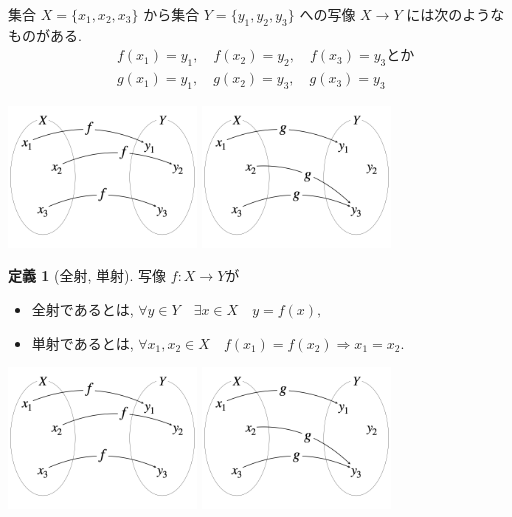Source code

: \documentclass[11pt, a4paper, dvipdfmx]{jsarticle}
\theoremstyle{definition}
\newtheorem{Definition}[Axiom]{定義}
\theoremstyle{mystyle}
\numberwithin{equation}{section} %
\begin{document}
集合 $X = \{x_1,x_2,x_3\}$ から集合 $Y= \{y_1,y_2,y_3\}$
への写像 $X \to Y$ には次のようなものがある. 
\begin{align*}
    &f(x_1)=y_1,\quad f(x_2)=y_2,\quad f(x_3)=y_3 \text{とか}\\
    &g(x_1)=y_1,\quad g(x_2)=y_3,\quad g(x_3)=y_3 
\end{align*}
\begin{center}
    \includegraphics[width=5cm]{mapping/mapping1.png}
    \includegraphics[width=5cm]{mapping/mapping2.png}
\end{center}

\begin{Definition}[全射, 単射]
    写像 $f\colon X \to Y$が
    \begin{itemize}
        \item 全射であるとは, 
        $\forall y\in Y\quad \exists x\in X\quad  y = f(x),$
        \item 単射であるとは, 
        $\forall x_1,x_2\in X\quad f(x_1) = f(x_2) \Rightarrow x_1 = x_2.$
    \end{itemize}
\end{Definition}

\begin{center}
    \includegraphics[width=5cm]{mapping/mapping1.png}
    \includegraphics[width=5cm]{mapping/mapping2.png}
\end{center}
\end{document}
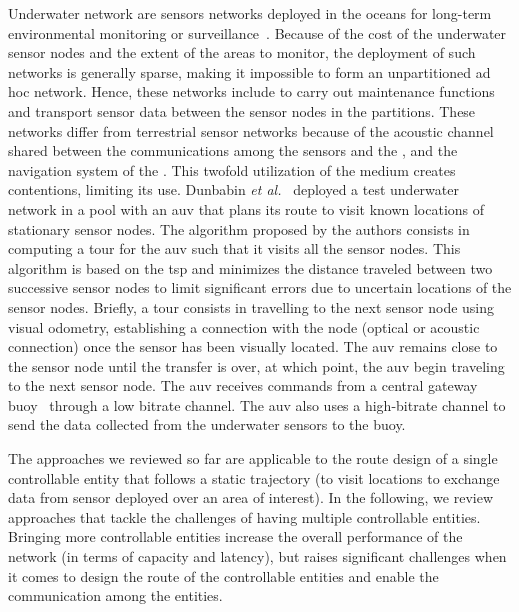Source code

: Underwater network are sensors networks deployed in the oceans for long-term environmental monitoring or surveillance~\cite{partan2007survey,akyildiz2005underwater,dunbabin2006data}. Because of the cost of the underwater sensor nodes and the extent of the areas to monitor, the deployment of such networks is generally sparse, making it impossible to form an unpartitioned ad hoc network. Hence, these networks include  to carry out maintenance functions and transport sensor data between the sensor nodes in the partitions. These networks differ from terrestrial sensor networks because of the acoustic channel shared between the communications among the sensors and the , and the navigation system of the . This twofold utilization of the medium creates contentions, limiting its use. Dunbabin \textit{et al.}~\cite{dunbabin2006data} deployed a test underwater network in a pool with an \acrshort{auv} that plans its route to visit known locations of stationary sensor nodes. The algorithm proposed by the authors consists in computing a tour for the \acrshort{auv} such that it visits all the sensor nodes. This algorithm is based on the \acrshort{tsp} and minimizes the distance traveled between two successive sensor nodes to limit significant errors due to uncertain locations of the sensor nodes. Briefly, a tour consists in travelling to the next sensor node using visual odometry, establishing a connection with the node (\eg optical or acoustic connection) once the sensor has been visually located. The \acrshort{auv} remains close to the sensor node until the transfer is over, at which point, the \acrshort{auv} begin traveling to the next sensor node. The \acrshort{auv} receives commands from a central gateway buoy~\cite{marn2005evolution} through a low bitrate channel. The \acrshort{auv} also uses a high-bitrate channel to send the data collected from the underwater sensors to the buoy.

The approaches we reviewed so far are applicable to the route design of a single controllable entity that follows a static trajectory (\eg to visit locations to exchange data from sensor deployed over an area of interest). In the following, we review approaches that tackle the challenges of having multiple controllable entities. Bringing more controllable entities increase the overall performance of the network (\eg in terms of capacity and latency), but raises significant challenges when it comes to design the route of the controllable entities and enable the communication among the entities.

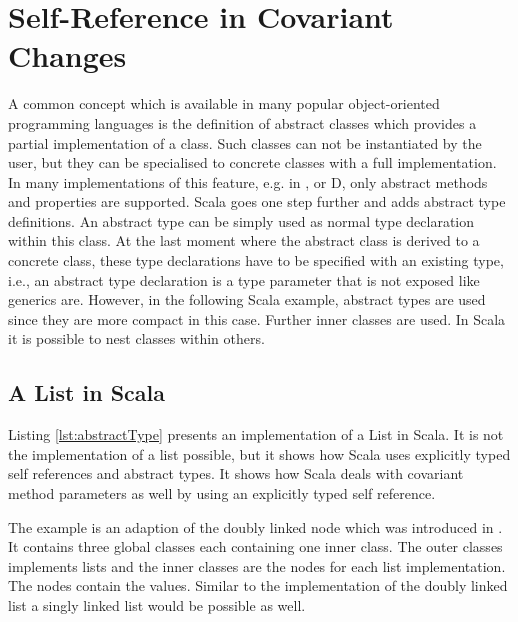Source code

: \section{Self-Reference in Covariant Changes}
A common concept which is available in many popular object-oriented
programming languages is the definition of abstract classes which provides
a partial implementation of a class. Such classes can not be instantiated
by the user, but they can be specialised to concrete classes with a full
implementation. In many implementations of this feature, e.g. in \cpp,
\cs or D, only abstract methods and properties are supported. Scala
goes one step further and adds abstract type definitions. An abstract
type can be simply used as normal type declaration within this class. At
the last moment where the abstract class is derived to a concrete class,
these type declarations have to be specified with an existing type, i.e.,
an abstract type declaration is a type parameter that is not exposed
like generics are. However, in the following Scala example, abstract
types are used since they are more compact in this case. Further inner
classes are used. In Scala it is possible to nest classes within others.

\subsection{A List in Scala}
Listing \ref{lst:abstractType} presents an implementation of a List
in Scala. It is not the implementation of a list possible, but it shows
how Scala uses explicitly typed self references and abstract types. It
shows how Scala deals with covariant method parameters as well by using
an explicitly typed self reference.

The example is an adaption of the doubly linked node which was
introduced in . It contains three global classes
each containing one inner class. The outer classes implements lists and
the inner classes are the nodes for each list implementation. The nodes
contain the values.  Similar to the implementation of the doubly linked
list a singly linked list would be possible as well.


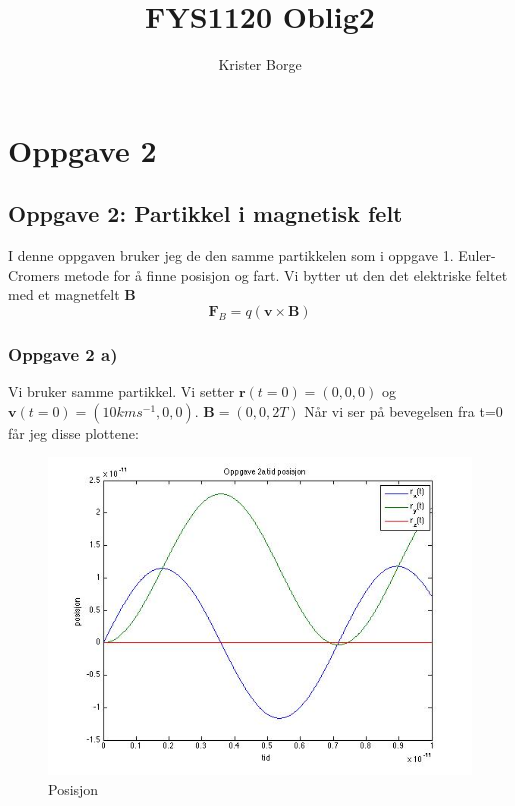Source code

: \documentclass[12pt,a4paper,final,leqno]{report}
\author{Krister Borge }
\title{FYS1120 Oblig2}
\begin{document}
\maketitle

\newpage
\chapter*{Oppgave 2}
\section*{Oppgave 2: Partikkel i magnetisk felt}

I denne oppgaven bruker jeg de den samme partikkelen som i oppgave 1. Euler-Cromers metode for å finne posisjon og fart. Vi bytter ut den det elektriske feltet med et magnetfelt \textbf{B} 
\begin{equation}
\mathbf{F}_B=q(\mathbf{v}\times\mathbf{B})
\end{equation}

\subsection*{Oppgave 2 a)}

Vi bruker samme partikkel. Vi setter $\mathbf{r}(t=0)=(0, 0, 0)$ og $\mathbf{v}(t=0)=(10 km s^{-1}, 0, 0 )$. $\mathbf{B}=(0,0,2T)$
Når vi ser på bevegelsen fra t=0 får jeg disse plottene:

\begin{figure}[H]
\caption{Posisjon}
\centering
\includegraphics[width=\textwidth]{oppgave2rt.jpg}
\end{figure}
\end{document}
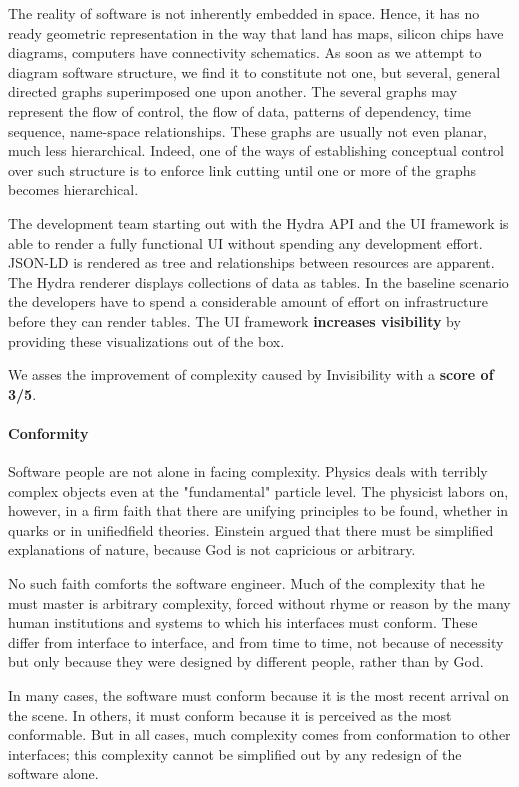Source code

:The reality of software is not inherently embedded in space. Hence, it has no ready geometric representation in the way that land has maps, silicon chips have diagrams, computers have connectivity schematics. As soon as we attempt to diagram software structure, we find it to constitute not one, but several, general directed graphs superimposed one upon another. The several graphs may represent the flow of control, the flow of data, patterns of dependency, time sequence, name-space relationships. These graphs are usually not even planar, much less hierarchical. Indeed, one of the ways of establishing conceptual control over such structure is to enforce link cutting until one or more of the graphs becomes hierarchical. \citep{nosilverbullet}

The development team starting out with the Hydra API and the UI framework is able to render a fully functional UI without spending any development effort. JSON-LD is rendered as tree and relationships between resources are apparent. The Hydra renderer displays collections of data as tables. In the baseline scenario the developers have to spend a considerable amount of effort on infrastructure before they can render tables. The UI framework \textbf{increases visibility} by providing these visualizations out of the box.

We asses the improvement of complexity caused by Invisibility with a \textbf{score of 3/5}.

\paragraph{Conformity}
Software people are not alone in facing complexity. Physics deals with terribly complex objects even at the "fundamental" particle level. The physicist labors on, however, in a firm faith that there are unifying principles to be found, whether in quarks or in unifiedfield theories. Einstein argued that there must be simplified explanations of nature, because God is not capricious or arbitrary.

No such faith comforts the software engineer. Much of the complexity that he must master is arbitrary complexity, forced without rhyme or reason by the many human institutions and systems to which his interfaces must conform. These differ from interface to interface, and from time to time, not because of necessity but only because they were designed by different people, rather than by God.

In many cases, the software must conform because it is the most recent arrival on the scene. In others, it must conform because it is perceived as the most conformable. But in all cases, much complexity comes from conformation to other interfaces; this complexity cannot be simplified out by any redesign of the software alone. \citep{nosilverbullet}

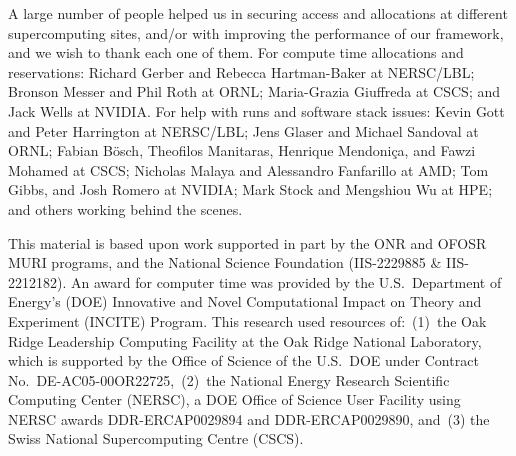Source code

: A large number of people helped us in securing access and allocations at
different supercomputing sites, and/or with improving the performance of our
framework, and we wish to thank each one of them. For compute time allocations
and reservations: Richard Gerber and Rebecca Hartman-Baker at NERSC/LBL;
Bronson Messer and Phil Roth at ORNL; Maria-Grazia Giuffreda at CSCS; and Jack
Wells at NVIDIA. For help with runs and software stack issues: Kevin Gott and
Peter Harrington at NERSC/LBL; Jens Glaser and Michael Sandoval at ORNL; Fabian
B\"osch, Theofilos Manitaras, Henrique Mendoni\c{c}a, and Fawzi Mohamed at
CSCS; Nicholas Malaya and Alessandro Fanfarillo at AMD; Tom Gibbs, and Josh
Romero at NVIDIA; Mark Stock and Mengshiou Wu at HPE; and others working behind
the scenes.

This material is based upon work supported in part by the ONR and OFOSR MURI
programs, and the National Science Foundation (IIS-2229885 \& IIS-2212182).  An
award for computer time was provided by the U.S.~Department of Energy’s (DOE)
Innovative and Novel Computational Impact on Theory and Experiment (INCITE)
Program. This research used resources of:~(1)~the Oak Ridge Leadership
Computing Facility at the Oak Ridge National Laboratory, which is supported by
the Office of Science of the U.S.~DOE under Contract
No.~DE-AC05-00OR22725,~(2)~the National Energy Research Scientific Computing
Center (NERSC), a DOE Office of Science User Facility using NERSC awards
DDR-ERCAP0029894 and DDR-ERCAP0029890, and~(3) the Swiss National
Supercomputing Centre (CSCS).

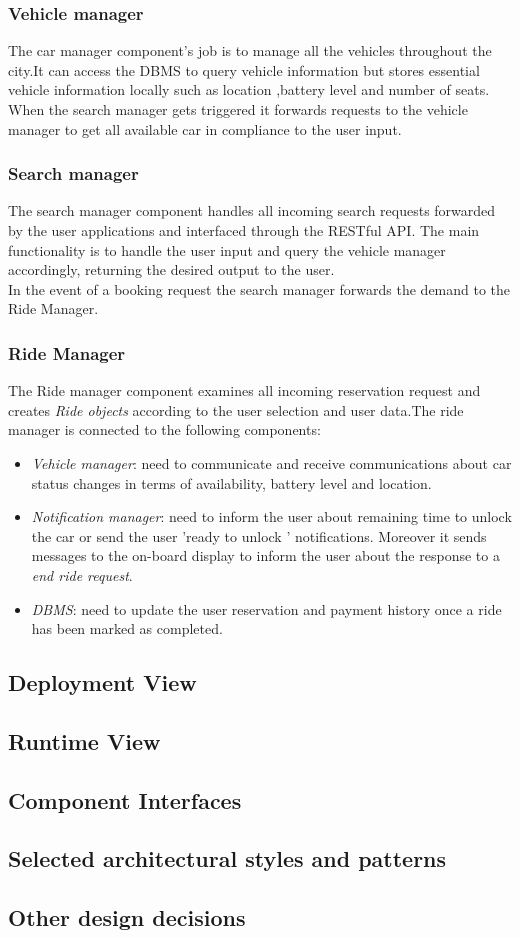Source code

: \subsubsection{Vehicle manager}
The car manager component's job is to manage all the vehicles throughout the city.It can access the DBMS to query vehicle information but stores essential vehicle information locally such as location ,battery level and number of seats. When the search manager gets triggered it forwards requests to the vehicle manager to get all 
available car in compliance to the user input.
\subsubsection{Search manager}
The search manager component handles all incoming search requests forwarded by the user applications and interfaced through the RESTful API. The main functionality is to handle the user input and query the vehicle manager accordingly, returning the desired output to the user.\\In the event of a booking request the search manager forwards the demand to the Ride Manager.
\subsubsection{Ride Manager}
The Ride manager component examines all incoming reservation request and creates \textit{Ride objects} according to the user selection and user data.The ride manager
is connected to the following components:
\begin{itemize}
\item \textit{Vehicle manager}: need to communicate and receive communications about car status changes in terms of availability, battery level and location.
\item \textit{Notification manager}: need to inform the user about remaining time to unlock the car or send the user 'ready to unlock ' notifications. Moreover it sends messages to the on-board display to inform the user about the response to a \textit{end ride request}.
\item \textit{DBMS}: need to update the user reservation and payment history once a ride has been marked as completed.  
\end{itemize}
\subsection{Deployment View}
\newpage
\subsection{Runtime View}
\newpage
\subsection{Component Interfaces}
\newpage
\subsection{Selected architectural styles and patterns}
\newpage
\subsection{Other design decisions}
\newpage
########################################
## [Work to be completed]
Where a line in the listing above holds the string "ORNL", include it in your count, and answer with the number alone.

## [Output]
2